Average Ozark Gas Transmission throughput volume – mcfd
    286,891       239,151  
Three Months Ended March 31, 2007 Compared to Three Months Ended March 31, 2006
     Revenue. Natural gas and liquids revenue was $102.2 million for the three months ended March 31, 2007, an increase of $1.7 million from $100.5 million for the three months ended March 31, 2006. The increase was primarily attributable to an increase of $16.4 million from the Elk City system due primarily to an increase in volumes, which includes processing volumes from the newly constructed Sweetwater gas plant. This increase is partially offset by a decrease of $11.8 million from the NOARK system due primarily to lower natural gas sales volumes on its gathering systems and a decrease of $2.9 million from the Velma system due to lower commodity prices compared with the prior year period.

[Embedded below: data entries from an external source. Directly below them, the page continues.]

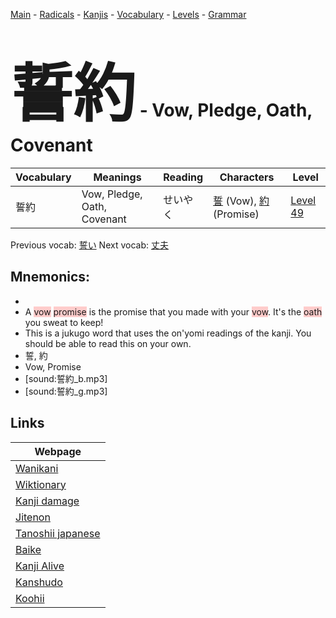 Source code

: <style> bigfont {font-size: 100px}</style>
[Main](../README.md) -
[Radicals](../radicals.md) -
[Kanjis](../kanjis.md) -
[Vocabulary](../vocabulary.md) -
[Levels](../levels.md) -
[Grammar](../grammar.md)
# <bigfont> 誓約</bigfont> - Vow, Pledge, Oath, Covenant 

| Vocabulary | Meanings | Reading | Characters | Level |
| --- | --- | --- | --- | --- |
| 誓約 | Vow, Pledge, Oath, Covenant | せいやく |  [誓](../kanjis/誓.md) (Vow), [約](../kanjis/約.md) (Promise) | [Level 49](../levels/wk_level49.md) |

Previous vocab: [誓い](誓い.md) Next vocab: [丈夫](丈夫.md) 

## Mnemonics:

* 
* A <span style="background-color:#ffcccb"> vow</span> <span style="background-color:#ffcccb"> promise</span> is the promise that you made with your <span style="background-color:#ffcccb"> vow</span>. It's the <span style="background-color:#ffcccb"> oath</span> you sweat to keep!
* This is a jukugo word that uses the on'yomi readings of the kanji. You should be able to read this on your own.
* 誓, 約
* Vow, Promise
* [sound:誓約_b.mp3]
* [sound:誓約_g.mp3]


## Links 

| Webpage |
| --- |
| [Wanikani          ](https://www.wanikani.com/kanji/誓約) |
| [Wiktionary        ](https://en.wiktionary.org/wiki/誓約) |
| [Kanji damage      ](http://www.kanjidamage.com/kanji/search?utf8=✓&q=誓約) |
| [Jitenon           ](https://jitenon.com/kanji/誓約) |
| [Tanoshii japanese ](https://www.tanoshiijapanese.com/dictionary/kanji.cfm?k=誓約) |
| [Baike             ](https://baike.baidu.com/item/誓約) |
| [Kanji Alive       ](https://app.kanjialive.com/誓約) |
| [Kanshudo          ](https://www.kanshudo.com/searchmn?q=誓約) |
| [Koohii            ](https://kanji.koohii.com/study/kanji/誓約) |
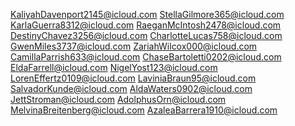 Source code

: KaliyahDavenport2145@icloud.com
StellaGilmore365@icloud.com
KarlaGuerra8312@icloud.com
RaeganMcIntosh2478@icloud.com
DestinyChavez3256@icloud.com
CharlotteLucas758@icloud.com
GwenMiles3737@icloud.com
ZariahWilcox000@icloud.com
CamillaParrish633@icloud.com
ChaseBartoletti0202@icloud.com
EldaFarrell@icloud.com
NigelYost123@icloud.com
LorenEffertz0109@icloud.com
LaviniaBraun95@icloud.com
SalvadorKunde@icloud.com
AldaWaters0902@icloud.com
JettStroman@icloud.com
AdolphusOrn@icloud.com
MelvinaBreitenberg@icloud.com
AzaleaBarrera1910@icloud.com
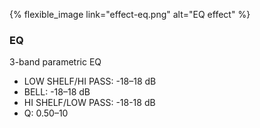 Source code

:---
---

{% flexible_image link="effect-eq.png" alt="EQ effect" %}

### EQ
3-band parametric EQ

* LOW SHELF/HI PASS: -18–18 dB
* BELL: -18–18 dB
* HI SHELF/LOW PASS: -18-18 dB
* Q: 0.50–10
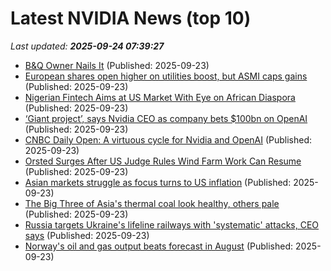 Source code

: # Latest NVIDIA News (top 10)
_Last updated: **2025-09-24 07:39:27**_

- [B&Q Owner Nails It](https://biztoc.com/x/a2a0c1f41aa2b39d) (Published: 2025-09-23)
- [European shares open higher on utilities boost, but ASMI caps gains](https://biztoc.com/x/0b201ae2ce41c25f) (Published: 2025-09-23)
- [Nigerian Fintech Aims at US Market With Eye on African Diaspora](https://biztoc.com/x/b16251a68d6c3f74) (Published: 2025-09-23)
- [‘Giant project’, says Nvidia CEO as company bets $100bn on OpenAI](https://biztoc.com/x/a0a04e6bbc987ffe) (Published: 2025-09-23)
- [CNBC Daily Open: A virtuous cycle for Nvidia and OpenAI](https://biztoc.com/x/bc58b2801662a354) (Published: 2025-09-23)
- [Orsted Surges After US Judge Rules Wind Farm Work Can Resume](https://biztoc.com/x/ec0fd639cedb7c09) (Published: 2025-09-23)
- [Asian markets struggle as focus turns to US inflation](https://finance.yahoo.com/news/asian-markets-struggle-focus-turns-032923946.html) (Published: 2025-09-23)
- [The Big Three of Asia's thermal coal look healthy, others pale](https://biztoc.com/x/6bca5b02e8d93d71) (Published: 2025-09-23)
- [Russia targets Ukraine's lifeline railways with 'systematic' attacks, CEO says](https://biztoc.com/x/00c5bc9b0fc9d187) (Published: 2025-09-23)
- [Norway's oil and gas output beats forecast in August](https://biztoc.com/x/bed9f8ee3b2ead1c) (Published: 2025-09-23)
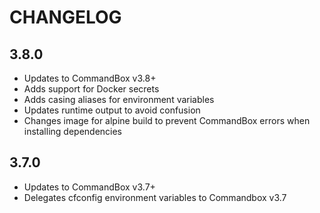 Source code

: CHANGELOG
=========

## 3.8.0

- Updates to CommandBox v3.8+
- Adds support for Docker secrets
- Adds casing aliases for environment variables
- Updates runtime output to avoid confusion
- Changes image for alpine build to prevent CommandBox errors when installing dependencies

## 3.7.0

- Updates to CommandBox v3.7+
- Delegates cfconfig environment variables to Commandbox v3.7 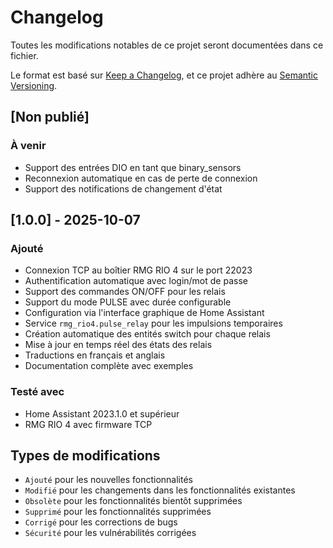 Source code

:# Changelog

Toutes les modifications notables de ce projet seront documentées dans ce fichier.

Le format est basé sur [Keep a Changelog](https://keepachangelog.com/fr/1.0.0/),
et ce projet adhère au [Semantic Versioning](https://semver.org/lang/fr/).

## [Non publié]

### À venir
- Support des entrées DIO en tant que binary_sensors
- Reconnexion automatique en cas de perte de connexion
- Support des notifications de changement d'état

## [1.0.0] - 2025-10-07

### Ajouté
- Connexion TCP au boîtier RMG RIO 4 sur le port 22023
- Authentification automatique avec login/mot de passe
- Support des commandes ON/OFF pour les relais
- Support du mode PULSE avec durée configurable
- Configuration via l'interface graphique de Home Assistant
- Service `rmg_rio4.pulse_relay` pour les impulsions temporaires
- Création automatique des entités switch pour chaque relais
- Mise à jour en temps réel des états des relais
- Traductions en français et anglais
- Documentation complète avec exemples

### Testé avec
- Home Assistant 2023.1.0 et supérieur
- RMG RIO 4 avec firmware TCP

## Types de modifications

- `Ajouté` pour les nouvelles fonctionnalités
- `Modifié` pour les changements dans les fonctionnalités existantes
- `Obsolète` pour les fonctionnalités bientôt supprimées
- `Supprimé` pour les fonctionnalités supprimées
- `Corrigé` pour les corrections de bugs
- `Sécurité` pour les vulnérabilités corrigées
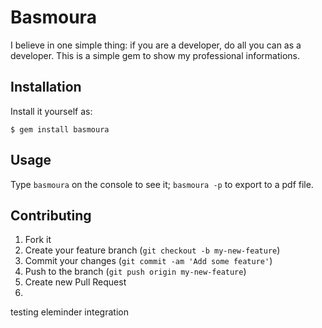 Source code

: # Basmoura

I believe in one simple thing: if you are a developer, do all you can as a developer.
This is a simple gem to show my professional informations.

## Installation

 Install it yourself as:

    $ gem install basmoura

## Usage

Type `basmoura` on the console to see it; `basmoura -p` to export to a pdf file.

## Contributing

1. Fork it
2. Create your feature branch (`git checkout -b my-new-feature`)
3. Commit your changes (`git commit -am 'Add some feature'`)
4. Push to the branch (`git push origin my-new-feature`)
5. Create new Pull Request
6.

testing eleminder integration
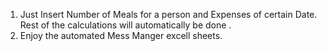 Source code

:1. Just Insert Number of Meals for a person and Expenses of certain Date. Rest of the calculations will automatically be done . 
2. Enjoy the automated Mess Manger excell sheets.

Gross natural gas gathered on the Elk City system averaged 287.9 MMcfd for the three months ended March 31, 2007, an increase of 14.2% from the comparable prior year period. Gross natural gas gathered averaged 61.0 MMcfd on the Velma system for the three months ended March 31, 2007, an increase of 0.5% from the comparable prior year period. We enter into derivative instruments solely to hedge our forecasted natural gas, NGLs and condensate sales against the variability in expected future cash flows attributable to changes in market prices. See further discussion of derivatives under Item 3, “Quantitative and Qualitative Disclosures About Market Risk”.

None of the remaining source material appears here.